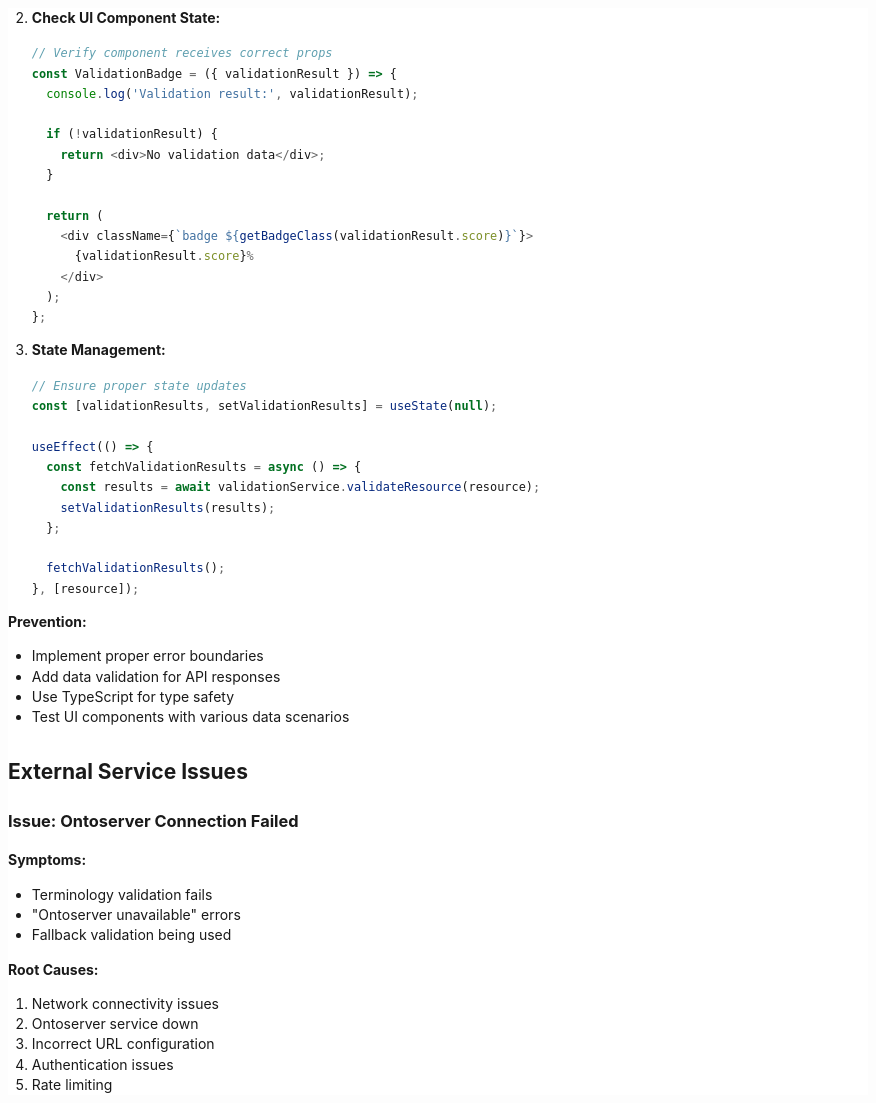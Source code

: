 
2. **Check UI Component State:**
   ```typescript
   // Verify component receives correct props
   const ValidationBadge = ({ validationResult }) => {
     console.log('Validation result:', validationResult);
     
     if (!validationResult) {
       return <div>No validation data</div>;
     }
     
     return (
       <div className={`badge ${getBadgeClass(validationResult.score)}`}>
         {validationResult.score}%
       </div>
     );
   };
   ```

3. **State Management:**
   ```typescript
   // Ensure proper state updates
   const [validationResults, setValidationResults] = useState(null);
   
   useEffect(() => {
     const fetchValidationResults = async () => {
       const results = await validationService.validateResource(resource);
       setValidationResults(results);
     };
     
     fetchValidationResults();
   }, [resource]);
   ```

**Prevention:**
- Implement proper error boundaries
- Add data validation for API responses
- Use TypeScript for type safety
- Test UI components with various data scenarios

## External Service Issues

### Issue: Ontoserver Connection Failed

**Symptoms:**
- Terminology validation fails
- "Ontoserver unavailable" errors
- Fallback validation being used

**Root Causes:**
1. Network connectivity issues
2. Ontoserver service down
3. Incorrect URL configuration
4. Authentication issues
5. Rate limiting
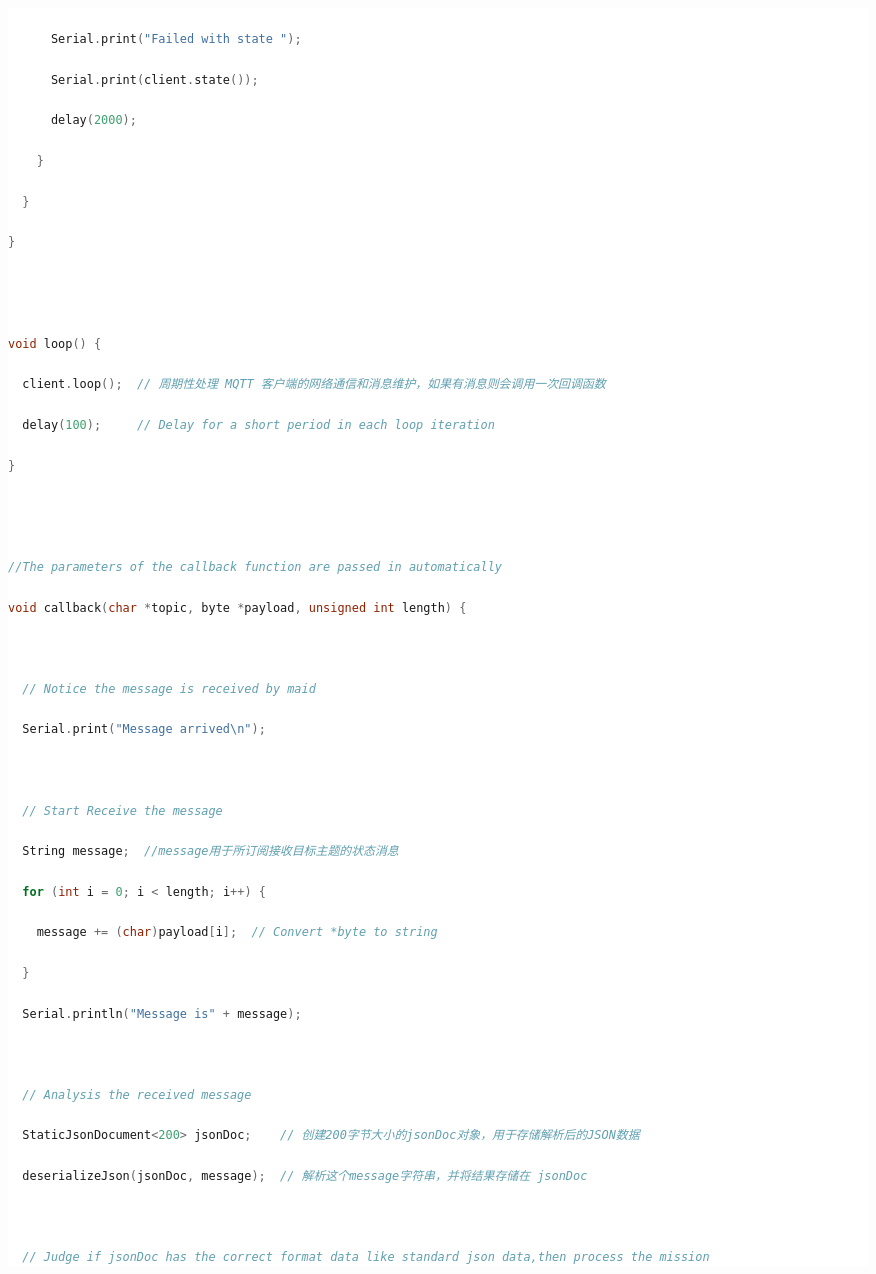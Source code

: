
 ```cpp

      Serial.print("Failed with state ");

      Serial.print(client.state());

      delay(2000);

    }

  }

}

  
  

void loop() {

  client.loop();  // 周期性处理 MQTT 客户端的网络通信和消息维护，如果有消息则会调用一次回调函数

  delay(100);     // Delay for a short period in each loop iteration

}

  
  

//The parameters of the callback function are passed in automatically

void callback(char *topic, byte *payload, unsigned int length) {

  

  // Notice the message is received by maid

  Serial.print("Message arrived\n");

  

  // Start Receive the message

  String message;  //message用于所订阅接收目标主题的状态消息

  for (int i = 0; i < length; i++) {

    message += (char)payload[i];  // Convert *byte to string

  }

  Serial.println("Message is" + message);

  

  // Analysis the received message

  StaticJsonDocument<200> jsonDoc;    // 创建200字节大小的jsonDoc对象，用于存储解析后的JSON数据

  deserializeJson(jsonDoc, message);  // 解析这个message字符串，并将结果存储在 jsonDoc

  

  // Judge if jsonDoc has the correct format data like standard json data,then process the mission

```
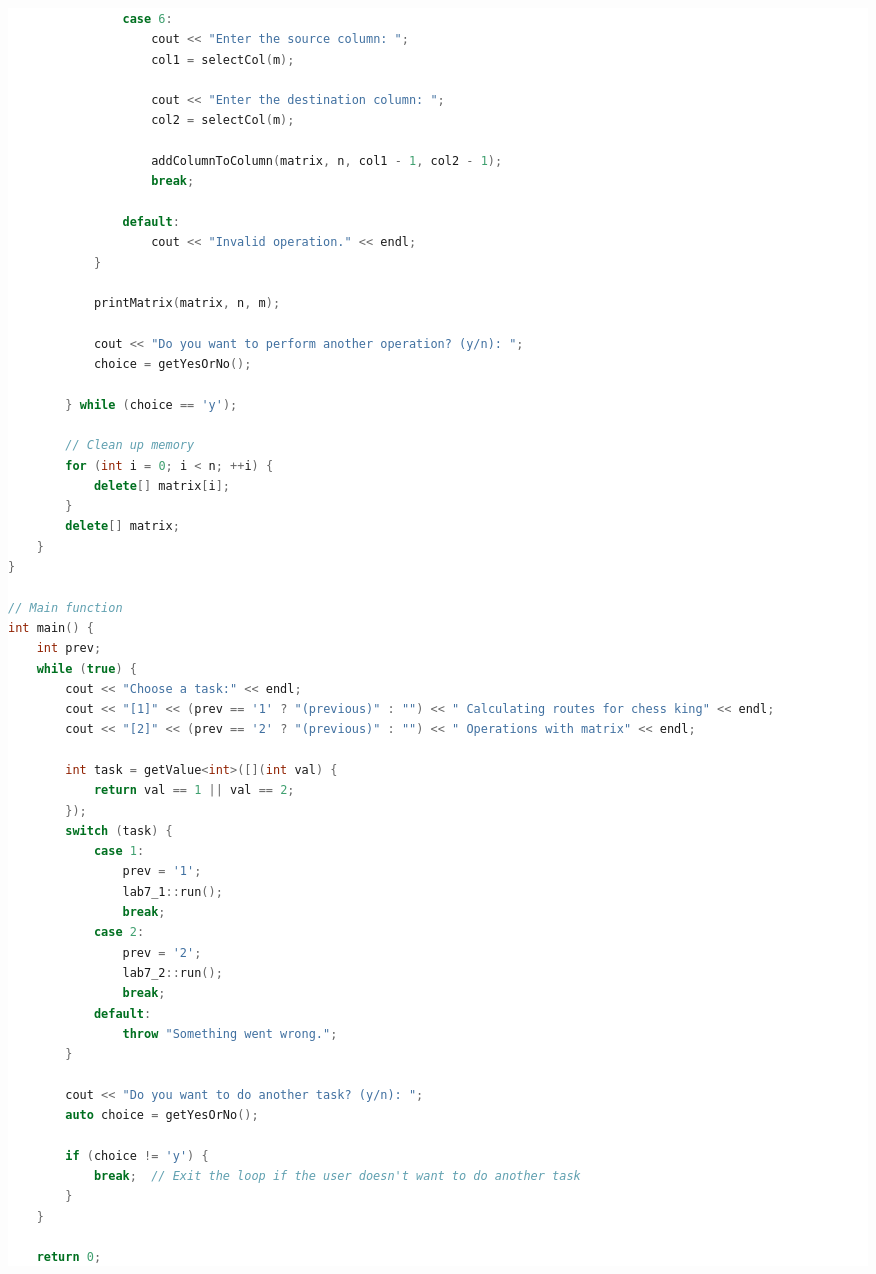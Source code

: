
 ```cpp
                case 6:
                    cout << "Enter the source column: ";
                    col1 = selectCol(m);

                    cout << "Enter the destination column: ";
                    col2 = selectCol(m);

                    addColumnToColumn(matrix, n, col1 - 1, col2 - 1);
                    break;

                default:
                    cout << "Invalid operation." << endl;
            }

            printMatrix(matrix, n, m);

            cout << "Do you want to perform another operation? (y/n): ";
            choice = getYesOrNo();

        } while (choice == 'y');

        // Clean up memory
        for (int i = 0; i < n; ++i) {
            delete[] matrix[i];
        }
        delete[] matrix;
    }
}

// Main function
int main() {
    int prev;
    while (true) {
        cout << "Choose a task:" << endl;
        cout << "[1]" << (prev == '1' ? "(previous)" : "") << " Calculating routes for chess king" << endl;
        cout << "[2]" << (prev == '2' ? "(previous)" : "") << " Operations with matrix" << endl;

        int task = getValue<int>([](int val) {
            return val == 1 || val == 2;
        });
        switch (task) {
            case 1:
                prev = '1';
                lab7_1::run();
                break;
            case 2:
                prev = '2';
                lab7_2::run();
                break;
            default:
                throw "Something went wrong.";
        }

        cout << "Do you want to do another task? (y/n): ";
        auto choice = getYesOrNo();

        if (choice != 'y') {
            break;  // Exit the loop if the user doesn't want to do another task
        }
    }

    return 0;
```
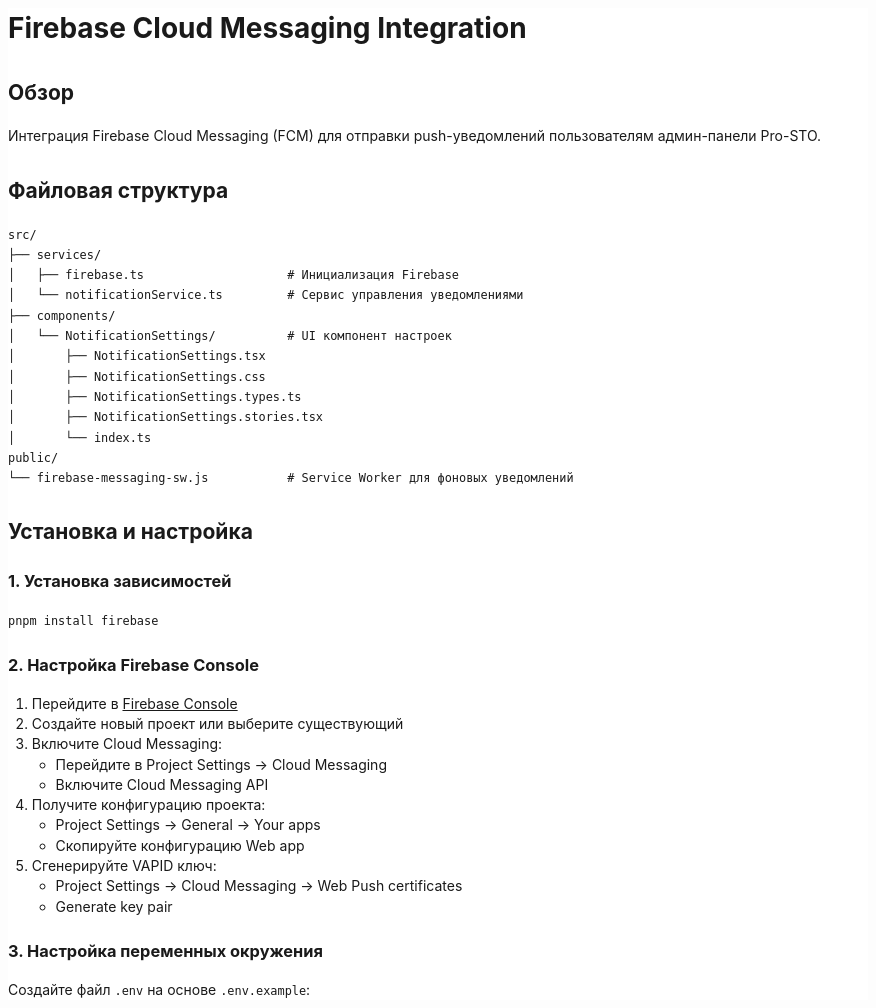 # Firebase Cloud Messaging Integration

## Обзор

Интеграция Firebase Cloud Messaging (FCM) для отправки push-уведомлений пользователям админ-панели Pro-STO.

## Файловая структура

```
src/
├── services/
│   ├── firebase.ts                    # Инициализация Firebase
│   └── notificationService.ts         # Сервис управления уведомлениями
├── components/
│   └── NotificationSettings/          # UI компонент настроек
│       ├── NotificationSettings.tsx
│       ├── NotificationSettings.css
│       ├── NotificationSettings.types.ts
│       ├── NotificationSettings.stories.tsx
│       └── index.ts
public/
└── firebase-messaging-sw.js           # Service Worker для фоновых уведомлений
```

## Установка и настройка

### 1. Установка зависимостей

```bash
pnpm install firebase
```

### 2. Настройка Firebase Console

1. Перейдите в [Firebase Console](https://console.firebase.google.com/)
2. Создайте новый проект или выберите существующий
3. Включите Cloud Messaging:
   - Перейдите в Project Settings → Cloud Messaging
   - Включите Cloud Messaging API
4. Получите конфигурацию проекта:
   - Project Settings → General → Your apps
   - Скопируйте конфигурацию Web app
5. Сгенерируйте VAPID ключ:
   - Project Settings → Cloud Messaging → Web Push certificates
   - Generate key pair

### 3. Настройка переменных окружения

Создайте файл `.env` на основе `.env.example`:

> The problem
Given the word "уведомлений", show every line of the records that contains it.

> Task response
Интеграция Firebase Cloud Messaging (FCM) для отправки push-уведомлений пользователям админ-панели Pro-STO.
└── firebase-messaging-sw.js           # Service Worker для фоновых уведомлений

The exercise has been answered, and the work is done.